• _Brief_: Only the lines from the start of the data through the line with "of known IPs." belong in the copy. Restate them word for word, minus the pictures.

Records excerpted from a collection
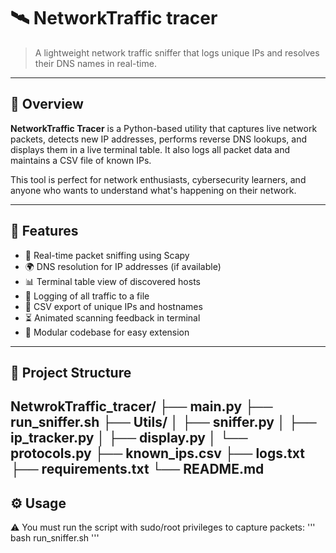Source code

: # 🛰️ NetworkTraffic tracer

> A lightweight network traffic sniffer that logs unique IPs and resolves their DNS names in real-time.

---

## 📌 Overview

**NetworkTraffic Tracer** is a Python-based utility that captures live network packets, detects new IP addresses, performs reverse DNS lookups, and displays them in a live terminal table. It also logs all packet data and maintains a CSV file of known IPs.

This tool is perfect for network enthusiasts, cybersecurity learners, and anyone who wants to understand what's happening on their network.

---

## 🚀 Features

- 📡 Real-time packet sniffing using Scapy  
- 🌍 DNS resolution for IP addresses (if available)  
- 📊 Terminal table view of discovered hosts  
- 📝 Logging of all traffic to a file  
- 📂 CSV export of unique IPs and hostnames  
- ⏳ Animated scanning feedback in terminal  
- 🧱 Modular codebase for easy extension

---

## 📁 Project Structure
NetwrokTraffic_tracer/
├── main.py
├── run_sniffer.sh
├── Utils/
│ ├── sniffer.py
│ ├── ip_tracker.py
│ ├── display.py
│ └── protocols.py
├── known_ips.csv
├── logs.txt
├── requirements.txt
└── README.md
---

## ⚙️ Usage

⚠️ You must run the script with sudo/root privileges to capture packets:
''' bash run_sniffer.sh ''' 
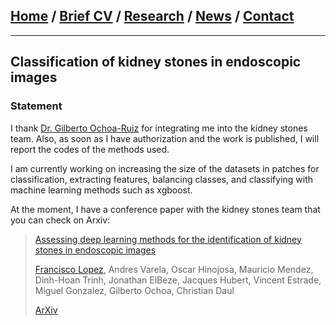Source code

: 
## [Home](/index) / [Brief CV](/brief_cv) / [Research](/research) / [News](/news) / [Contact](/contact)

___

## Classification of kidney stones in endoscopic images




### Statement

I thank [Dr. Gilberto Ochoa-Ruiz](https://gda.itesm.mx/faculty/en/professors/gilberto-ochoa-ruiz) for integrating me into the kidney stones team. Also, as soon as I have authorization and the work is published, I will report the codes of the methods used.

 I am currently working on increasing the size of the datasets in patches for classification, extracting features, balancing classes, and classifying with machine learning methods such as xgboost. 


At the moment, I have a conference paper with the kidney stones team that you can check on Arxiv:

> [Assessing deep learning methods for the identification of kidney stones in endoscopic images](https://arxiv.org/abs/2103.01146)
>
> [Francisco Lopez](https://scholar.google.es/citations?user=IlG06bYAAAAJ&hl=es), Andres Varela, Oscar Hinojosa, Mauricio Mendez, Dinh-Hoan Trinh, Jonathan ElBeze, Jacques Hubert, Vincent Estrade, Miguel Gonzalez, Gilberto Ochoa, Christian Daul
>
> [ArXiv](https://arxiv.org/abs/2103.01146)
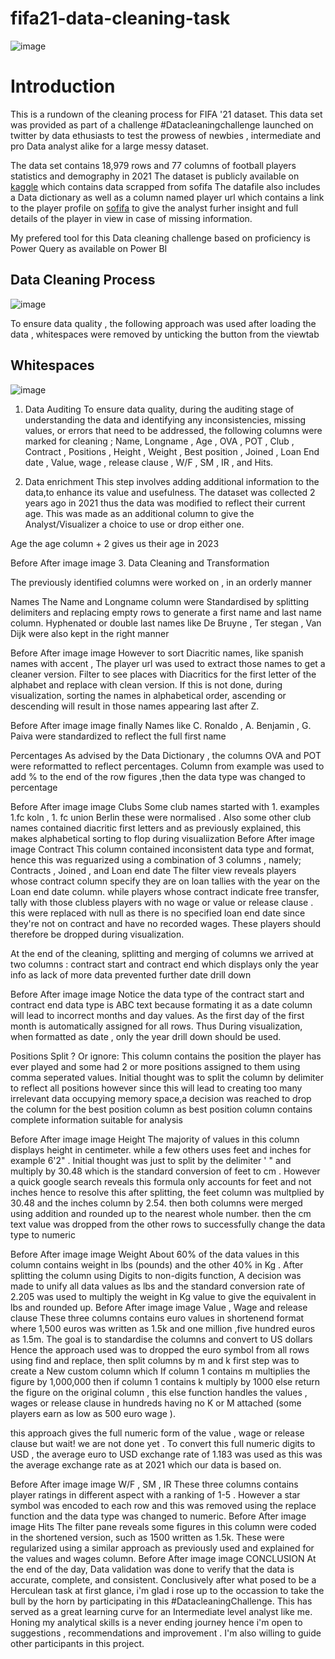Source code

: # fifa21-data-cleaning-task
![image](https://user-images.githubusercontent.com/97708113/228183262-7c5f5ba0-89c8-4a61-8e1b-4eb052afcfd5.png)

# Introduction

This is a rundown of the cleaning process for FIFA '21 dataset. This data set was provided as part of a challenge #Datacleaningchallenge launched on twitter by data ethusiasts to test the prowess of newbies , intermediate and pro Data analyst alike for a large messy dataset.

The data set contains 18,979 rows and 77 columns of football players statistics and demography in 2021 The dataset is publicly available on [kaggle](https://www.kaggle.com/datasets/yagunnersya/fifa-21-messy-raw-dataset-for-cleaning-exploring) which contains data scrapped from sofifa The datafile also includes a Data dictionary as well as a column named player url which contains a link to the player profile on [sofifa](https://github.com/Atohor/fifa-21-data-cleaning-task/blob/main/www.sofifa.com) to give the analyst furher insight and full details of the player in view in case of missing information.

My prefered tool for this Data cleaning challenge based on proficiency is Power Query as available on Power BI

## Data Cleaning Process

![image](https://user-images.githubusercontent.com/97708113/228185857-9b664ac7-436b-4060-9713-21a7c206703f.png)

To ensure data quality , the following approach was used after loading the data , whitespaces were removed by unticking the button from the viewtab

## Whitespaces
![image](https://user-images.githubusercontent.com/97708113/228186251-ba1d51e7-178d-4ea0-acf2-7fcfd1324200.png)


1. Data Auditing To ensure data quality, during the auditing stage of understanding the data and identifying any inconsistencies, missing values, or errors that need to be addressed, the following columns were marked for cleaning ; Name, Longname , Age , OVA , POT , Club , Contract , Positions , Height , Weight , Best position , Joined , Loan End date , Value, wage , release clause , W/F , SM , IR , and Hits.

2. Data enrichment This step involves adding additional information to the data,to enhance its value and usefulness. The dataset was collected 2 years ago in 2021 thus the data was modified to reflect their current age. This was made as an additional column to give the Analyst/Visualizer a choice to use or drop either one.

Age
the age column + 2 gives us their age in 2023

Before	After
image	image
3. Data Cleaning and Transformation

The previously identified columns were worked on , in an orderly manner

Names
The Name and Longname column were Standardised by splitting delimiters and replacing empty rows to generate a first name and last name column. Hyphenated or double last names like De Bruyne , Ter stegan , Van Dijk were also kept in the right manner

Before	After
image	image
However to sort Diacritic names, like spanish names with accent , The player url was used to extract those names to get a cleaner version. Filter to see places with Diacritics for the first letter of the alphabet and replace with clean version. If this is not done, during visualization, sorting the names in alphabetical order, ascending or descending will result in those names appearing last after Z.

Before	After
image	image
finally Names like C. Ronaldo , A. Benjamin , G. Paiva were standardized to reflect the full first name

Percentages
As advised by the Data Dictionary , the columns OVA and POT were reformatted to reflect percentages. Column from example was used to add % to the end of the row figures ,then the data type was changed to percentage

Before	After
image	image
Clubs
Some club names started with 1. examples 1.fc koln , 1. fc union Berlin these were normalised . Also some other club names contained diacritic first letters and as previously explained, this makes alphabetical sorting to flop during visualiization
Before	After
image	image
Contract
This column contained inconsistent data type and format, hence this was reguarized using a combination of 3 columns , namely; Contracts , Joined , and Loan end date The filter view reveals players whose contract column specify they are on loan tallies with the year on the Loan end date column. while players whose contract indicate free transfer, tally with those clubless players with no wage or value or release clause . this were replaced with null as there is no specified loan end date since they're not on contract and have no recorded wages. These players should therefore be dropped during visualization.

At the end of the cleaning, splitting and merging of columns we arrived at two columns : contract start and contract end which displays only the year info as lack of more data prevented further date drill down

Before	After
image	image
Notice the data type of the contract start and contract end data type is ABC text because formating it as a date column will lead to incorrect months and day values. As the first day of the first month is automatically assigned for all rows. Thus During visualization, when formatted as date , only the year drill down should be used.

Positions
Split ? Or ignore: This column contains the position the player has ever played and some had 2 or more positions assigned to them using comma seperated values. Initial thought was to split the column by delimiter to reflect all positions however since this will lead to creating too many irrelevant data occupying memory space,a decision was reached to drop the column for the best position column as best position column contains complete information suitable for analysis

Before	After
image	image
Height
The majority of values in this column displays height in centimeter. while a few others uses feet and inches for example 6'2" . Initial thought was just to split by the delimiter ' " and multiply by 30.48 which is the standard conversion of feet to cm . However a quick google search reveals this formula only accounts for feet and not inches hence to resolve this after splitting, the feet column was multplied by 30.48 and the inches column by 2.54. then both columns were merged using addition and rounded up to the nearest whole number. then the cm text value was dropped from the other rows to successfully change the data type to numeric

Before	After
image	image
Weight
About 60% of the data values in this column contains weight in lbs (pounds) and the other 40% in Kg . After splitting the column using Digits to non-digits function, A decision was made to unify all data values as lbs and the standard conversion rate of 2.205 was used to multiply the weight in Kg value to give the equivalent in lbs and rounded up.
Before	After
image	image
Value , Wage and release clause
These three columns contains euro values in shortenend format where 1,500 euros was written as 1.5k and one million ,five hundred euros as 1.5m. The goal is to standardise the columns and convert to US dollars Hence the approach used was to dropped the euro symbol from all rows using find and replace, then split columns by m and k
first step was to create a New custom column which If column 1 contains m multiplies the figure by 1,000,000 then if column 1 contains k multiply by 1000 else return the figure on the original column , this else function handles the values , wages or release clause in hundreds having no K or M attached (some players earn as low as 500 euro wage ).

this approach gives the full numeric form of the value , wage or release clause but wait! we are not done yet . To convert this full numeric digits to USD , the average euro to USD exchange rate of 1.183 was used as this was the average exchange rate as at 2021 which our data is based on.

Before	After
image	image
W/F , SM , IR
These three columns contains player ratings in different aspect with a ranking of 1-5 . However a star symbol was encoded to each row and this was removed using the replace function and the data type was changed to numeric.
Before	After
image	image
Hits
The filter pane reveals some figures in this column were coded in the shortened version, such as 1500 written as 1.5k. These were regularized using a similar approach as previously used and explained for the values and wages column.
Before	After
image	image
CONCLUSION
At the end of the day, Data validation was done to verify that the data is accurate, complete, and consistent. Conclusively after what posed to be a Herculean task at first glance, i'm glad i rose up to the occassion to take the bull by the horn by participating in this #DatacleaningChallenge. This has served as a great learning curve for an Intermediate level analyst like me.
Honing my analytical skills is a never ending journey hence i'm open to suggestions , recommendations and improvement . I'm also willing to guide other participants in this project.
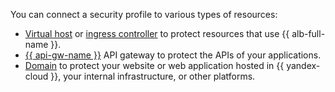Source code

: You can connect a security profile to various types of resources:

* [Virtual host](../../application-load-balancer/concepts/http-router.md#virtual-host) or [ingress controller](../../application-load-balancer/tools/k8s-ingress-controller/index.md#smart-web-security) to protect resources that use {{ alb-full-name }}. 
* [{{ api-gw-name }}](../../api-gateway/concepts/index.md) API gateway to protect the APIs of your applications.
* [Domain](../../smartwebsecurity/concepts/domain-protect.md) to protect your website or web application hosted in {{ yandex-cloud }}, your internal infrastructure, or other platforms.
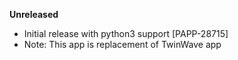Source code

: **Unreleased**
* Initial release with python3 support [PAPP-28715]
* Note: This app is replacement of TwinWave app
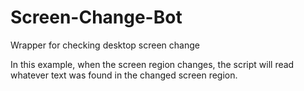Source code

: # Screen-Change-Bot
Wrapper for checking desktop screen change

In this example, when the screen region changes, the script will read whatever text was found in the changed screen region.
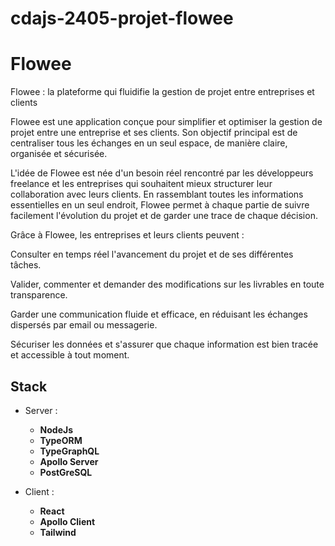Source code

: # cdajs-2405-projet-flowee

# Flowee

Flowee : la plateforme qui fluidifie la gestion de projet entre entreprises et clients

Flowee est une application conçue pour simplifier et optimiser la gestion de projet entre une entreprise et ses clients. Son objectif principal est de centraliser tous les échanges en un seul espace, de manière claire, organisée et sécurisée.

L'idée de Flowee est née d'un besoin réel rencontré par les développeurs freelance et les entreprises qui souhaitent mieux structurer leur collaboration avec leurs clients. En rassemblant toutes les informations essentielles en un seul endroit, Flowee permet à chaque partie de suivre facilement l'évolution du projet et de garder une trace de chaque décision.

Grâce à Flowee, les entreprises et leurs clients peuvent :

Consulter en temps réel l'avancement du projet et de ses différentes tâches.

Valider, commenter et demander des modifications sur les livrables en toute transparence.

Garder une communication fluide et efficace, en réduisant les échanges dispersés par email ou messagerie.

Sécuriser les données et s'assurer que chaque information est bien tracée et accessible à tout moment.

## Stack

- Server :
  - **NodeJs**
  - **TypeORM**
  - **TypeGraphQL**
  - **Apollo Server**
  - **PostGreSQL**

- Client :
  - **React**
  - **Apollo Client**
  - **Tailwind**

• _Solution for this problem_:
Source code

: # 🛰️ NetworkTraffic tracer

> A lightweight network traffic sniffer that logs unique IPs and resolves their DNS names in real-time.

---

## 📌 Overview

**NetworkTraffic Tracer** is a Python-based utility that captures live network packets, detects new IP addresses, performs reverse DNS lookups, and displays them in a live terminal table. It also logs all packet data and maintains a CSV file of known IPs.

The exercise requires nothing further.